Saved data entries:
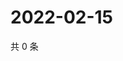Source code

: # 2022-02-15

共 0 条

<!-- BEGIN WEIBO -->
<!-- 最后更新时间 Tue Feb 15 2022 07:14:11 GMT+0800 (China Standard Time) -->

<!-- END WEIBO -->
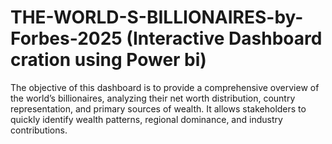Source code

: # THE-WORLD-S-BILLIONAIRES-by-Forbes-2025 (Interactive Dashboard cration using Power bi)
The objective of this dashboard is to provide a comprehensive overview of the world’s billionaires, analyzing their net worth distribution, country representation, and primary sources of wealth. It allows stakeholders to quickly identify wealth patterns, regional dominance, and industry contributions.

DIRECTIONS FOR THIS TASK: Find the line containing "<!-- END WEIBO -->" in the records above and restate it, and each line after it through the end, word for word, dropping the pictures.

SOLVED PROBLEM:
<!-- END WEIBO -->
Source code

: # THE-WORLD-S-BILLIONAIRES-by-Forbes-2025 (Interactive Dashboard cration using Power bi)
The objective of this dashboard is to provide a comprehensive overview of the world’s billionaires, analyzing their net worth distribution, country representation, and primary sources of wealth. It allows stakeholders to quickly identify wealth patterns, regional dominance, and industry contributions.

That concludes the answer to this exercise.